◆ TASK DATA:
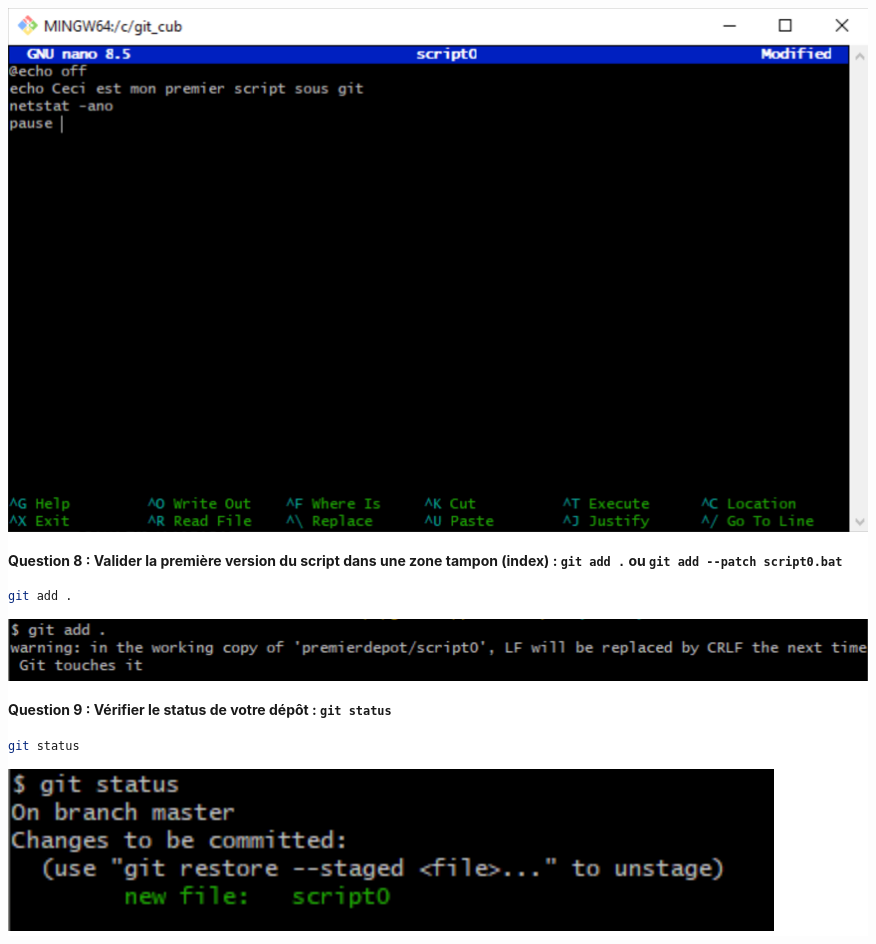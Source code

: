 ![](../../media/bloc2/AdminSys/Situation2-4.png)

**Question 8 : Valider la première version du script dans une zone tampon (index) : `git add .` ou `git add --patch script0.bat`**

```bash
git add .
```

![](../../media/bloc2/AdminSys/Situation2-5.png)

**Question 9 : Vérifier le status de votre dépôt : `git status`**

```bash
git status
```

![](../../media/bloc2/AdminSys/Situation2-6.png)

◆ ASSIGNED TASK: Once the pictures are dropped, please print every remaining line of the material verbatim.

◆ TASK SOLUTION:
Source code

: ![](../../media/bloc2/AdminSys/Situation2-4.png)

**Question 8 : Valider la première version du script dans une zone tampon (index) : `git add .` ou `git add --patch script0.bat`**

```bash
git add .
```

![](../../media/bloc2/AdminSys/Situation2-5.png)

**Question 9 : Vérifier le status de votre dépôt : `git status`**

```bash
git status
```

![](../../media/bloc2/AdminSys/Situation2-6.png)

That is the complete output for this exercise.